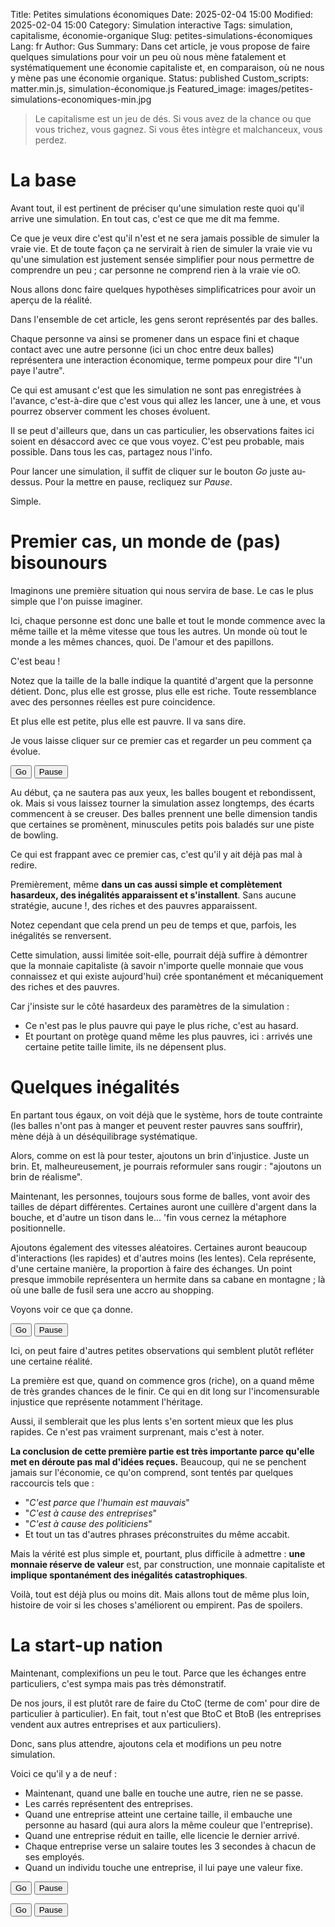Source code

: Title: Petites simulations économiques
Date: 2025-02-04 15:00
Modified: 2025-02-04 15:00
Category: Simulation interactive
Tags: simulation, capitalisme, économie-organique
Slug: petites-simulations-économiques
Lang: fr
Author: Gus
Summary: Dans cet article, je vous propose de faire quelques simulations pour voir un peu où nous mène fatalement et systématiquement une économie capitaliste et, en comparaison, où ne nous y mène pas une économie organique.
Status: published
Custom_scripts: matter.min.js, simulation-économique.js
Featured_image: images/petites-simulations-economiques-min.jpg

> Le capitalisme est un jeu de dés. Si vous avez de la chance ou que vous trichez, vous gagnez. Si vous êtes intègre et malchanceux, vous perdez.

# La base

Avant tout, il est pertinent de préciser qu'une simulation reste quoi qu'il arrive une simulation.
En tout cas, c'est ce que me dit ma femme.

Ce que je veux dire c'est qu'il n'est et ne sera jamais possible de simuler la vraie vie.
Et de toute façon ça ne servirait à rien de simuler la vraie vie vu qu'une simulation est justement sensée simplifier pour nous permettre de comprendre un peu ; car personne ne comprend rien à la vraie vie oO.

Nous allons donc faire quelques hypothèses simplificatrices pour avoir un aperçu de la réalité.

Dans l'ensemble de cet article, les gens seront représentés par des balles.

Chaque personne va ainsi se promener dans un espace fini et chaque contact avec une autre personne (ici un choc entre deux balles) représentera une interaction économique, terme pompeux pour dire "l'un paye l'autre".

Ce qui est amusant c'est que les simulation ne sont pas enregistrées à l'avance, c'est-à-dire que c'est vous qui allez les lancer, une à une, et vous pourrez observer comment les choses évoluent.

Il se peut d'ailleurs que, dans un cas particulier, les observations faites ici soient en désaccord avec ce que vous voyez.
C'est peu probable, mais possible.
Dans tous les cas, partagez nous l'info.

Pour lancer une simulation, il suffit de cliquer sur le bouton *Go* juste au-dessus.
Pour la mettre en pause, recliquez sur *Pause*.

Simple.

# Premier cas, un monde de (pas) bisounours

Imaginons une première situation qui nous servira de base.
Le cas le plus simple que l'on puisse imaginer.

Ici, chaque personne est donc une balle et tout le monde commence avec la même taille et la même vitesse que tous les autres.
Un monde où tout le monde a les mêmes chances, quoi.
De l'amour et des papillons.

C'est beau !

Notez que la taille de la balle indique la quantité d'argent que la personne détient.
Donc, plus elle est grosse, plus elle est riche.
Toute ressemblance avec des personnes réelles est pure coincidence.

Et plus elle est petite, plus elle est pauvre.
Il va sans dire.

Je vous laisse cliquer sur ce premier cas et regarder un peu comment ça évolue.
 
<button id="simulation0Start" type="button" class="btn btn-sm btn-outline-primary">Go</button>
<button id="simulation0Pause" type="button" class="btn btn-sm btn-outline-primary">Pause</button>
<div id="simulationBase"></div>

Au début, ça ne sautera pas aux yeux, les balles bougent et rebondissent, ok.
Mais si vous laissez tourner la simulation assez longtemps, des écarts commencent à se creuser.
Des balles prennent une belle dimension tandis que certaines se promènent, minuscules petits pois baladés sur une piste de bowling.

Ce qui est frappant avec ce premier cas, c'est qu'il y ait déjà pas mal à redire.

Premièrement, même **dans un cas aussi simple et complètement hasardeux, des inégalités apparaissent et s'installent**.
Sans aucune stratégie, aucune !, des riches et des pauvres apparaissent.

Notez cependant que cela prend un peu de temps et que, parfois, les inégalités se renversent.

Cette simulation, aussi limitée soit-elle, pourrait déjà suffire à démontrer que la monnaie capitaliste (à savoir n'importe quelle monnaie que vous connaissez et qui existe aujourd'hui) crée spontanément et mécaniquement des riches et des pauvres.

Car j'insiste sur le côté hasardeux des paramètres de la simulation :

* Ce n'est pas le plus pauvre qui paye le plus riche, c'est au hasard.
* Et pourtant on protège quand même les plus pauvres, ici : arrivés une certaine petite taille limite, ils ne dépensent plus.

# Quelques inégalités

En partant tous égaux, on voit déjà que le système, hors de toute contrainte (les balles n'ont pas à manger et peuvent rester pauvres sans souffrir), mène déjà à un déséquilibrage systématique.

Alors, comme on est là pour tester, ajoutons un brin d'injustice.
Juste un brin.
Et, malheureusement, je pourrais reformuler sans rougir : "ajoutons un brin de réalisme".

Maintenant, les personnes, toujours sous forme de balles, vont avoir des tailles de départ différentes.
Certaines auront une cuillère d'argent dans la bouche, et d'autre un tison dans le... 'fin vous cernez la métaphore positionnelle.

Ajoutons également des vitesses aléatoires.
Certaines auront beaucoup d'interactions (les rapides) et d'autres moins (les lentes).
Cela représente, d'une certaine manière, la proportion à faire des échanges.
Un point presque immobile représentera un hermite dans sa cabane en montagne ; là où une balle de fusil sera une accro au shopping.

Voyons voir ce que ça donne.

<button id="simulation1Start" type="button" class="btn btn-sm btn-outline-primary">Go</button>
<button id="simulation1Pause" type="button" class="btn btn-sm btn-outline-primary">Pause</button>
<div id="simulationRandomSpeedAndSize"></div>

Ici, on peut faire d'autres petites observations qui semblent plutôt refléter une certaine réalité.

La première est que, quand on commence gros (riche), on a quand même de très grandes chances de le finir.
Ce qui en dit long sur l'incomensurable injustice que représente notamment l'héritage.

Aussi, il semblerait que les plus lents s'en sortent mieux que les plus rapides.
Ce n'est pas vraiment surprenant, mais c'est à noter.

**La conclusion de cette première partie est très importante parce qu'elle met en déroute pas mal d'idées reçues.**
Beaucoup, qui ne se penchent jamais sur l'économie, ce qu'on comprend, sont tentés par quelques raccourcis tels que :

* "*C'est parce que l'humain est mauvais*"
* "*C'est à cause des entreprises*"
* "*C'est à cause des politiciens*"
* Et tout un tas d'autres phrases préconstruites du même accabit.

Mais la vérité est plus simple et, pourtant, plus difficile à admettre : **une monnaie réserve de valeur** est, par construction, une monnaie capitaliste et **implique spontanément des inégalités catastrophiques**.

Voilà, tout est déjà plus ou moins dit.
Mais allons tout de même plus loin, histoire de voir si les choses s'améliorent ou empirent.
Pas de spoilers.

# La start-up nation

Maintenant, complexifions un peu le tout.
Parce que les échanges entre particuliers, c'est sympa mais pas très démonstratif.

De nos jours, il est plutôt rare de faire du CtoC (terme de com' pour dire de particulier à particulier).
En fait, tout n'est que BtoC et BtoB (les entreprises vendent aux autres entreprises et aux particuliers).

Donc, sans plus attendre, ajoutons cela et modifions un peu notre simulation.

Voici ce qu'il y a de neuf :

* Maintenant, quand une balle en touche une autre, rien ne se passe.
* Les carrés représentent des entreprises.
* Quand une entreprise atteint une certaine taille, il embauche une personne au hasard (qui aura alors la même couleur que l'entreprise).
* Quand une entreprise réduit en taille, elle licencie le dernier arrivé.
* Chaque entreprise verse un salaire toutes les 3 secondes à chacun de ses employés.
* Quand un individu touche une entreprise, il lui paye une valeur fixe.

<button id="simulation2Start" type="button" class="btn btn-sm btn-outline-primary">Go</button>
<button id="simulation2Pause" type="button" class="btn btn-sm btn-outline-primary">Pause</button>
<div id="simulationWithCompanies"></div>

<button id="simulation3Start" type="button" class="btn btn-sm btn-outline-primary">Go</button>
<button id="simulation3Pause" type="button" class="btn btn-sm btn-outline-primary">Pause</button>
<div id="simulationWithBank"></div>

* [TASK ITEM]: Beginning with the line holding "Maintenant, complexifions un peu le tout." and ending with the line holding "ne se passe.", write out the stretch of material above exactly; add no further lines.

* [TASK SOLUTION]:
Maintenant, complexifions un peu le tout.
Parce que les échanges entre particuliers, c'est sympa mais pas très démonstratif.

De nos jours, il est plutôt rare de faire du CtoC (terme de com' pour dire de particulier à particulier).
En fait, tout n'est que BtoC et BtoB (les entreprises vendent aux autres entreprises et aux particuliers).

Donc, sans plus attendre, ajoutons cela et modifions un peu notre simulation.

Voici ce qu'il y a de neuf :

* Maintenant, quand une balle en touche une autre, rien ne se passe.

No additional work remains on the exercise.